### Data excerpts
==*==

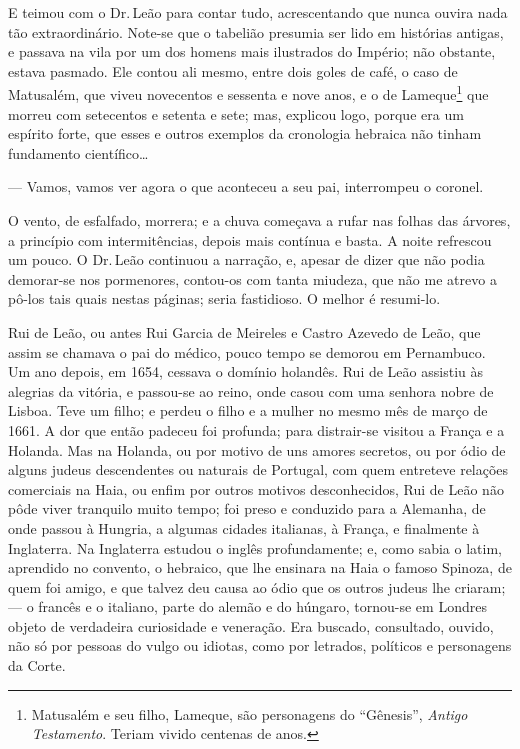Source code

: E teimou com o Dr.\,Leão para contar tudo, acrescentando que nunca ouvira
nada tão extraordinário. Note-se que o tabelião presumia ser lido em
histórias antigas, e passava na vila por um dos homens mais ilustrados
do Império; não obstante, estava pasmado. Ele contou ali mesmo, entre
dois goles de café, o caso de Matusalém, que viveu novecentos e sessenta
e nove anos, e o de Lameque\footnote{Matusalém e seu filho, Lameque, são
  personagens do ``Gênesis'', \emph{Antigo Testamento}. Teriam vivido
  centenas de anos.} que morreu com setecentos e setenta e sete; mas,
explicou logo, porque era um espírito forte, que esses e outros exemplos
da cronologia hebraica não tinham fundamento científico\ldots{}

--- Vamos, vamos ver agora o que aconteceu a seu pai, interrompeu o
coronel.

O vento, de esfalfado, morrera; e a chuva começava a rufar nas folhas
das árvores, a princípio com intermitências, depois mais contínua e
basta. A noite refrescou um pouco. O Dr.\,Leão continuou a narração, e,
apesar de dizer que não podia demorar-se nos pormenores, contou-os com
tanta miudeza, que não me atrevo a pô-los tais quais nestas páginas;
seria fastidioso. O melhor é resumi-lo.

Rui de Leão, ou antes Rui Garcia de Meireles e Castro Azevedo de Leão,
que assim se chamava o pai do médico, pouco tempo se demorou em
Pernambuco. Um ano depois, em 1654, cessava o domínio holandês. Rui de
Leão assistiu às alegrias da vitória, e passou-se ao reino, onde casou
com uma senhora nobre de Lisboa. Teve um filho; e perdeu o filho e a
mulher no mesmo mês de março de 1661. A dor que então padeceu foi
profunda; para distrair-se visitou a França e a Holanda. Mas na Holanda,
ou por motivo de uns amores secretos, ou por ódio de alguns judeus
descendentes ou naturais de Portugal, com quem entreteve relações
comerciais na Haia, ou enfim por outros motivos desconhecidos, Rui de
Leão não pôde viver tranquilo muito tempo; foi preso e conduzido para a
Alemanha, de onde passou à Hungria, a algumas cidades italianas, à
França, e finalmente à Inglaterra. Na Inglaterra estudou o inglês
profundamente; e, como sabia o latim, aprendido no convento, o hebraico,
que lhe ensinara na Haia o famoso Spinoza, de quem foi amigo, e que
talvez deu causa ao ódio que os outros judeus lhe criaram; --- o francês
e o italiano, parte do alemão e do húngaro, tornou-se em Londres objeto
de verdadeira curiosidade e veneração. Era buscado, consultado, ouvido,
não só por pessoas do vulgo ou idiotas, como por letrados, políticos e
personagens da Corte.

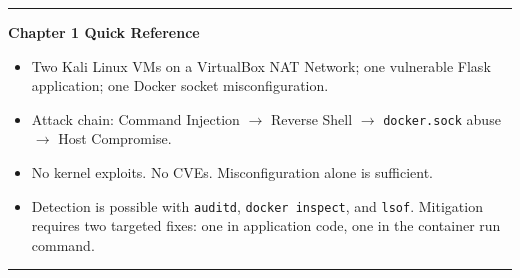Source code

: 
\vspace{1em}
\noindent\rule{\textwidth}{0.4pt}
\vspace{0.5em}

\noindent\textbf{Chapter 1 Quick Reference}

\begin{itemize}
  \item Two Kali Linux VMs on a VirtualBox NAT Network; one vulnerable Flask
    application; one Docker socket misconfiguration.
  \item Attack chain: Command Injection $\rightarrow$ Reverse Shell
    $\rightarrow$ \texttt{docker.sock} abuse $\rightarrow$ Host Compromise.
  \item No kernel exploits. No CVEs. Misconfiguration alone is sufficient.
  \item Detection is possible with \texttt{auditd}, \texttt{docker inspect}, and
    \texttt{lsof}. Mitigation requires two targeted fixes: one in application
    code, one in the container run command.
\end{itemize}

\noindent\rule{\textwidth}{0.4pt}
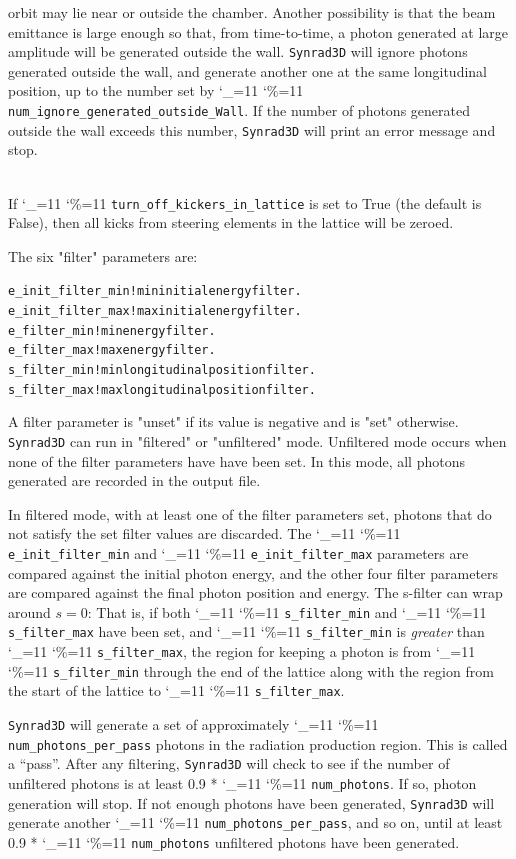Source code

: \documentclass[11pt]{article}
\newcommand{\srthree}{\texttt{Synrad3D}\xspace}
\newcommand\ttcmd{\begingroup\catcode`\_=11 \catcode`\%=11 \dottcmd}
\newcommand\dottcmd[1]{\texttt{#1}\endgroup}
\newcommand{\vn}{\ttcmd}
\newcommand{\Newline}{\hfil \\}
\newlength{\ExBeg}
\newlength{\ExEnd}
\newenvironment{example}
  {\vspace{\ExBeg} \begin{alltt}}
  {\end{alltt} \vspace{\ExEnd}}
\begin{document}
\begin{description}
orbit may lie near or outside the chamber. Another possibility is that
the beam emittance is large enough so that, from time-to-time, a
photon generated at large amplitude will be generated outside the
wall. \srthree will ignore photons generated outside the wall, and
generate another one at the same longitudinal position, up to the
number set by \vn{num_ignore_generated_outside_Wall}. If the number of
photons generated outside the wall exceeds this number, \srthree will
print an error message and stop.
  \item[\vn{turn_off_kickers_in_lattice}] \Newline
If \vn{turn_off_kickers_in_lattice} is set to True (the default is
False), then all kicks from steering elements in the lattice will be zeroed.

\end{description}

The six "filter" parameters are:
\begin{example}
  e_init_filter_min   ! min initial energy filter.
  e_init_filter_max   ! max initial energy filter.
  e_filter_min        ! min energy filter.
  e_filter_max        ! max energy filter.
  s_filter_min        ! min longitudinal position filter.
  s_filter_max        ! max longitudinal position filter.
\end{example}
A filter parameter is "unset" if its value is negative and is "set"
otherwise.  \srthree can run in "filtered" or "unfiltered"
mode. Unfiltered mode occurs when none of the filter parameters have
have been set. In this mode, all photons generated are recorded in
the output file.

In filtered mode, with at least one of the filter parameters set,
photons that do not satisfy the set filter values are discarded. The
\vn{e_init_filter_min} and \vn{e_init_filter_max} parameters are 
compared against the initial photon energy, and the other four
filter parameters are compared against the final photon position and
energy. The s-filter can wrap around $s = 0$: That is,
if both \vn{s_filter_min} and \vn{s_filter_max} have been set,
and \vn{s_filter_min} is {\em greater} than \vn{s_filter_max}, the region
for keeping a photon is from \vn{s_filter_min} through the end of the
lattice along with the region from the start of the lattice to
\vn{s_filter_max}.

\srthree will generate a set of approximately
\vn{num_photons_per_pass} photons in the radiation production region.
This is called a ``pass''.  After any filtering, \srthree will check
to see if the number of unfiltered photons is at least 0.9 *
\vn{num_photons}. If so, photon generation will stop. If not enough
photons have been generated, \srthree will generate another
\vn{num_photons_per_pass}, and so on, until at least 0.9 *
\vn{num_photons} unfiltered photons have been generated.
\end{document}
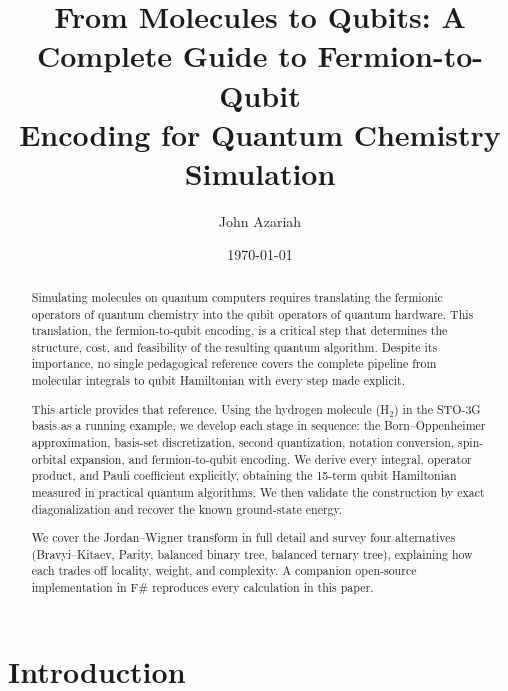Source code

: \documentclass[aps,prb,preprint,longbibliography,nofootinbib]{revtex4-2}
\begin{document}
\title{From Molecules to Qubits: A Complete Guide to Fermion-to-Qubit\\
  Encoding for Quantum Chemistry Simulation}

\author{John Azariah}

\date{\today}

\begin{abstract}
Simulating molecules on quantum computers requires translating the
fermionic operators of quantum chemistry into the qubit operators of
quantum hardware.  This translation, the fermion-to-qubit
encoding, is a critical step that determines the structure, cost, and
feasibility of the resulting quantum algorithm.  Despite its importance,
no single pedagogical reference covers the complete pipeline from
molecular integrals to qubit Hamiltonian with every step made explicit.

This article provides that reference.  Using the hydrogen molecule
(H$_2$) in the STO-3G basis as a running example, we develop each stage
in sequence: the Born--Oppenheimer approximation, basis-set
discretization, second quantization, notation conversion, spin-orbital
expansion, and fermion-to-qubit encoding.  We derive every integral,
operator product, and Pauli coefficient explicitly, obtaining the
15-term qubit Hamiltonian measured in practical quantum algorithms.  We
then validate the construction by exact diagonalization and recover the
known ground-state energy.

We cover the Jordan--Wigner transform in full detail and survey four
alternatives (Bravyi--Kitaev, Parity, balanced binary tree, balanced
ternary tree), explaining how each trades off locality, weight, and
complexity.  A companion open-source implementation in F\# reproduces
every calculation in this paper.
\end{abstract}

\maketitle

\section{Introduction}
\label{sec:introduction}
\end{document}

==*==

### HOW TO COMPLETE THIS TASK
Leaving the images out, print the records above exactly.

### TASK OUTPUT
Source code

: E teimou com o Dr.\,Leão para contar tudo, acrescentando que nunca ouvira
nada tão extraordinário. Note-se que o tabelião presumia ser lido em
histórias antigas, e passava na vila por um dos homens mais ilustrados
do Império; não obstante, estava pasmado. Ele contou ali mesmo, entre
dois goles de café, o caso de Matusalém, que viveu novecentos e sessenta
e nove anos, e o de Lameque\footnote{Matusalém e seu filho, Lameque, são
  personagens do ``Gênesis'', \emph{Antigo Testamento}. Teriam vivido
  centenas de anos.} que morreu com setecentos e setenta e sete; mas,
explicou logo, porque era um espírito forte, que esses e outros exemplos
da cronologia hebraica não tinham fundamento científico\ldots{}

--- Vamos, vamos ver agora o que aconteceu a seu pai, interrompeu o
coronel.

O vento, de esfalfado, morrera; e a chuva começava a rufar nas folhas
das árvores, a princípio com intermitências, depois mais contínua e
basta. A noite refrescou um pouco. O Dr.\,Leão continuou a narração, e,
apesar de dizer que não podia demorar-se nos pormenores, contou-os com
tanta miudeza, que não me atrevo a pô-los tais quais nestas páginas;
seria fastidioso. O melhor é resumi-lo.

Rui de Leão, ou antes Rui Garcia de Meireles e Castro Azevedo de Leão,
que assim se chamava o pai do médico, pouco tempo se demorou em
Pernambuco. Um ano depois, em 1654, cessava o domínio holandês. Rui de
Leão assistiu às alegrias da vitória, e passou-se ao reino, onde casou
com uma senhora nobre de Lisboa. Teve um filho; e perdeu o filho e a
mulher no mesmo mês de março de 1661. A dor que então padeceu foi
profunda; para distrair-se visitou a França e a Holanda. Mas na Holanda,
ou por motivo de uns amores secretos, ou por ódio de alguns judeus
descendentes ou naturais de Portugal, com quem entreteve relações
comerciais na Haia, ou enfim por outros motivos desconhecidos, Rui de
Leão não pôde viver tranquilo muito tempo; foi preso e conduzido para a
Alemanha, de onde passou à Hungria, a algumas cidades italianas, à
França, e finalmente à Inglaterra. Na Inglaterra estudou o inglês
profundamente; e, como sabia o latim, aprendido no convento, o hebraico,
que lhe ensinara na Haia o famoso Spinoza, de quem foi amigo, e que
talvez deu causa ao ódio que os outros judeus lhe criaram; --- o francês
e o italiano, parte do alemão e do húngaro, tornou-se em Londres objeto
de verdadeira curiosidade e veneração. Era buscado, consultado, ouvido,
não só por pessoas do vulgo ou idiotas, como por letrados, políticos e
personagens da Corte.

Source code

: 
\vspace{1em}
\noindent\rule{\textwidth}{0.4pt}
\vspace{0.5em}

\noindent\textbf{Chapter 1 Quick Reference}

\begin{itemize}
  \item Two Kali Linux VMs on a VirtualBox NAT Network; one vulnerable Flask
    application; one Docker socket misconfiguration.
  \item Attack chain: Command Injection $\rightarrow$ Reverse Shell
    $\rightarrow$ \texttt{docker.sock} abuse $\rightarrow$ Host Compromise.
  \item No kernel exploits. No CVEs. Misconfiguration alone is sufficient.
  \item Detection is possible with \texttt{auditd}, \texttt{docker inspect}, and
    \texttt{lsof}. Mitigation requires two targeted fixes: one in application
    code, one in the container run command.
\end{itemize}

\noindent\rule{\textwidth}{0.4pt}
Source code

: \documentclass[11pt]{article}
\newcommand{\srthree}{\texttt{Synrad3D}\xspace}
\newcommand\ttcmd{\begingroup\catcode`\_=11 \catcode`\%=11 \dottcmd}
\newcommand\dottcmd[1]{\texttt{#1}\endgroup}
\newcommand{\vn}{\ttcmd}
\newcommand{\Newline}{\hfil \\}
\newlength{\ExBeg}
\newlength{\ExEnd}
\newenvironment{example}
  {\vspace{\ExBeg} \begin{alltt}}
  {\end{alltt} \vspace{\ExEnd}}
\begin{document}
\begin{description}
orbit may lie near or outside the chamber. Another possibility is that
the beam emittance is large enough so that, from time-to-time, a
photon generated at large amplitude will be generated outside the
wall. \srthree will ignore photons generated outside the wall, and
generate another one at the same longitudinal position, up to the
number set by \vn{num_ignore_generated_outside_Wall}. If the number of
photons generated outside the wall exceeds this number, \srthree will
print an error message and stop.
  \item[\vn{turn_off_kickers_in_lattice}] \Newline
If \vn{turn_off_kickers_in_lattice} is set to True (the default is
False), then all kicks from steering elements in the lattice will be zeroed.

\end{description}

The six "filter" parameters are:
\begin{example}
  e_init_filter_min   ! min initial energy filter.
  e_init_filter_max   ! max initial energy filter.
  e_filter_min        ! min energy filter.
  e_filter_max        ! max energy filter.
  s_filter_min        ! min longitudinal position filter.
  s_filter_max        ! max longitudinal position filter.
\end{example}
A filter parameter is "unset" if its value is negative and is "set"
otherwise.  \srthree can run in "filtered" or "unfiltered"
mode. Unfiltered mode occurs when none of the filter parameters have
have been set. In this mode, all photons generated are recorded in
the output file.

In filtered mode, with at least one of the filter parameters set,
photons that do not satisfy the set filter values are discarded. The
\vn{e_init_filter_min} and \vn{e_init_filter_max} parameters are 
compared against the initial photon energy, and the other four
filter parameters are compared against the final photon position and
energy. The s-filter can wrap around $s = 0$: That is,
if both \vn{s_filter_min} and \vn{s_filter_max} have been set,
and \vn{s_filter_min} is {\em greater} than \vn{s_filter_max}, the region
for keeping a photon is from \vn{s_filter_min} through the end of the
lattice along with the region from the start of the lattice to
\vn{s_filter_max}.

\srthree will generate a set of approximately
\vn{num_photons_per_pass} photons in the radiation production region.
This is called a ``pass''.  After any filtering, \srthree will check
to see if the number of unfiltered photons is at least 0.9 *
\vn{num_photons}. If so, photon generation will stop. If not enough
photons have been generated, \srthree will generate another
\vn{num_photons_per_pass}, and so on, until at least 0.9 *
\vn{num_photons} unfiltered photons have been generated.
\end{document}
Source code

: \documentclass[aps,prb,preprint,longbibliography,nofootinbib]{revtex4-2}
\begin{document}
\title{From Molecules to Qubits: A Complete Guide to Fermion-to-Qubit\\
  Encoding for Quantum Chemistry Simulation}

\author{John Azariah}

\date{\today}

\begin{abstract}
Simulating molecules on quantum computers requires translating the
fermionic operators of quantum chemistry into the qubit operators of
quantum hardware.  This translation, the fermion-to-qubit
encoding, is a critical step that determines the structure, cost, and
feasibility of the resulting quantum algorithm.  Despite its importance,
no single pedagogical reference covers the complete pipeline from
molecular integrals to qubit Hamiltonian with every step made explicit.

This article provides that reference.  Using the hydrogen molecule
(H$_2$) in the STO-3G basis as a running example, we develop each stage
in sequence: the Born--Oppenheimer approximation, basis-set
discretization, second quantization, notation conversion, spin-orbital
expansion, and fermion-to-qubit encoding.  We derive every integral,
operator product, and Pauli coefficient explicitly, obtaining the
15-term qubit Hamiltonian measured in practical quantum algorithms.  We
then validate the construction by exact diagonalization and recover the
known ground-state energy.

We cover the Jordan--Wigner transform in full detail and survey four
alternatives (Bravyi--Kitaev, Parity, balanced binary tree, balanced
ternary tree), explaining how each trades off locality, weight, and
complexity.  A companion open-source implementation in F\# reproduces
every calculation in this paper.
\end{abstract}

\maketitle

\section{Introduction}
\label{sec:introduction}
\end{document}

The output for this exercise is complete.